Hindustan Times (Chandigarh)

Enrolment up, state seeks funds for 2 lakh more children

- Navneet Sharma

CHANDIGARH:WITH the enrolment in government schools seeing a significan­t increase due to student migration from private ones during the Covid-19 lockdown, the Punjab government has sought additional funds and foodgrains from the Centre for 2 lakh more children under the mid-day meal scheme.

The Centre has sanctioned a budget of Rs 304 crore and 46,396 metric tonnes of foodgrains to the Punjab government for providing mid-day meals to 14.05 lakh children of primary and upper primary classes in 2020-21, but the student enrolment has gone up to 16.08 lakh since.

“There is a gap of around 2 lakh between the student enrolment and the number of students for whom foodgrains and funds have been sanctioned by the Centre. We have written to the Union ministry of education raising a supplement­ary demand for additional funds and foodgrains,” a school education department official said.

The state government had initially proposed to cover 14.45 lakh students of primary (Classes 1 to 5) and upper primary (Classes 6 to 8) in 19,735 government schools. While the ministry’s programme approval board (PAB), which met on June 25, approved funds and foodgrains – rice and wheat in equal proportion – for 8.29 lakh primary and 5.71 lakh upper primary students, the student enrolment also increased in the mean time with many financiall­ystressed parents shifting their children to government schools from private ones during the coronaviru­s pandemic-induced lockdown period.

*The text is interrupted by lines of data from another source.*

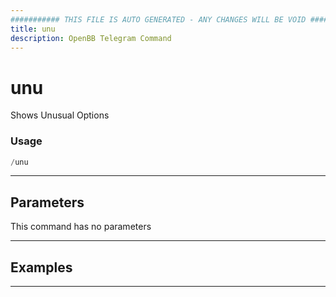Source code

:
 ```yaml
---
########### THIS FILE IS AUTO GENERATED - ANY CHANGES WILL BE VOID ###########
title: unu
description: OpenBB Telegram Command
---
```


# unu

Shows Unusual Options

### Usage

```python wordwrap
/unu
```

---

## Parameters

This command has no parameters



---

## Examples


---
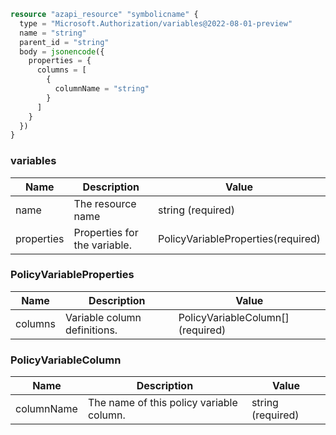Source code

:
```terraform
resource "azapi_resource" "symbolicname" {
  type = "Microsoft.Authorization/variables@2022-08-01-preview"
  name = "string"
  parent_id = "string"
  body = jsonencode({
    properties = {
      columns = [
        {
          columnName = "string"
        }
      ]
    }
  })
}

```

### variables

| Name | Description | Value |
|-|-|-|
| name | The resource name | string (required) |
| properties | Properties for the variable. | PolicyVariableProperties(required) |


### PolicyVariableProperties

| Name | Description | Value |
|-|-|-|
| columns | Variable column definitions. | PolicyVariableColumn[] (required) |


### PolicyVariableColumn

| Name | Description | Value |
|-|-|-|
| columnName | The name of this policy variable column. | string (required) |


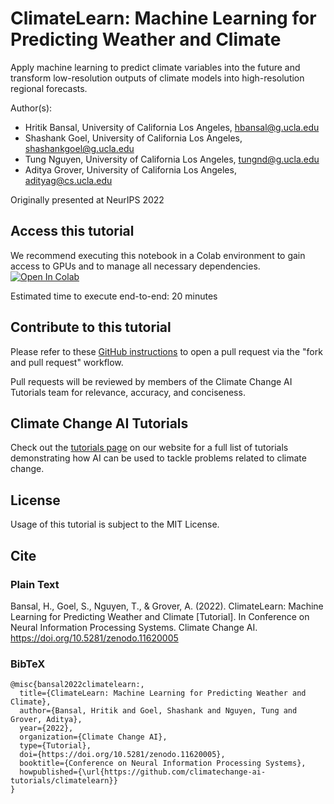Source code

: # ClimateLearn: Machine Learning for Predicting Weather and Climate
Apply machine learning to predict climate variables into the future and transform low-resolution outputs of climate models into high-resolution regional forecasts.

Author(s):
* Hritik Bansal, University of California Los Angeles, hbansal@g.ucla.edu
* Shashank Goel, University of California Los Angeles, shashankgoel@g.ucla.edu
* Tung Nguyen, University of California Los Angeles, tungnd@g.ucla.edu
* Aditya Grover, University of California Los Angeles, adityag@cs.ucla.edu

Originally presented at NeurIPS 2022

## Access this tutorial

We recommend executing this notebook in a Colab environment to gain access to GPUs and to manage all necessary dependencies. <a target="_blank" href="https://colab.research.google.com/github/climatechange-ai-tutorials/climatelearn/blob/main/ClimateLearn_Machine_Learning_for_Predicting_Weather_and_Climate_Extremes.ipynb">
  <img src="https://colab.research.google.com/assets/colab-badge.svg" alt="Open In Colab"/>
</a>

Estimated time to execute end-to-end: 20 minutes 

## Contribute to this tutorial

Please refer to these [GitHub instructions](https://docs.github.com/en/get-started/exploring-projects-on-github/contributing-to-a-project#about-forking) to open a pull request via the "fork and pull request" workflow. 

Pull requests will be reviewed by members of the Climate Change AI Tutorials team for relevance, accuracy, and conciseness.

## Climate Change AI Tutorials
Check out the [tutorials page](https://www.climatechange.ai/tutorials?) on our website for a full list of tutorials demonstrating how AI can be used to tackle problems related to climate change.

## License
Usage of this tutorial is subject to the MIT License.

## Cite

### Plain Text
Bansal, H., Goel, S., Nguyen, T., & Grover, A. (2022). ClimateLearn: Machine Learning for Predicting Weather and Climate [Tutorial]. In Conference on Neural Information Processing Systems. Climate Change AI. https://doi.org/10.5281/zenodo.11620005

### BibTeX

```
@misc{bansal2022climatelearn:,
  title={ClimateLearn: Machine Learning for Predicting Weather and Climate},
  author={Bansal, Hritik and Goel, Shashank and Nguyen, Tung and Grover, Aditya},
  year={2022},
  organization={Climate Change AI},
  type={Tutorial},
  doi={https://doi.org/10.5281/zenodo.11620005},
  booktitle={Conference on Neural Information Processing Systems},
  howpublished={\url{https://github.com/climatechange-ai-tutorials/climatelearn}}
}
```
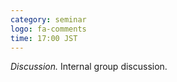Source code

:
 ```yaml
---
category: seminar
logo: fa-comments
time: 17:00 JST
---
```


*Discussion.* Internal group discussion.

Private schools have been insisting on tuition fees and other charges even though schools are closed whereas everything, from education to textbooks and uniform, is free in state-run schools.

The switch appears to be pronounced in urban and semi-urban areas where lay-offs and pay cuts have been widespread. Mohali, Ludhiana, Pathankot, Fatehgarh Sahib and Bathinda are among the districts which have reported double-digit increase in enrolment number over the previous year’s student strength at elementary level.

IPS Malhotra, OSD to director general of school education, and in-charge of the scheme in Punjab, said the central ministry had agreed to grant additional funds in case of increase in student enrolment, attendance or any other reason. “A request has been made for additional allocation for these two lakh new students,” he added.

CENTRE’S NO TO CASH

The Centre has refused the state government’s request to allow payment of cooking cost – Rs 4.97 per child per day for primary classes and Rs 7.45 per child per day for upper primary classes – in cash to students who do not have bank accounts.

The money will now be transferre­d into the accounts of parents of such children instead with their consent.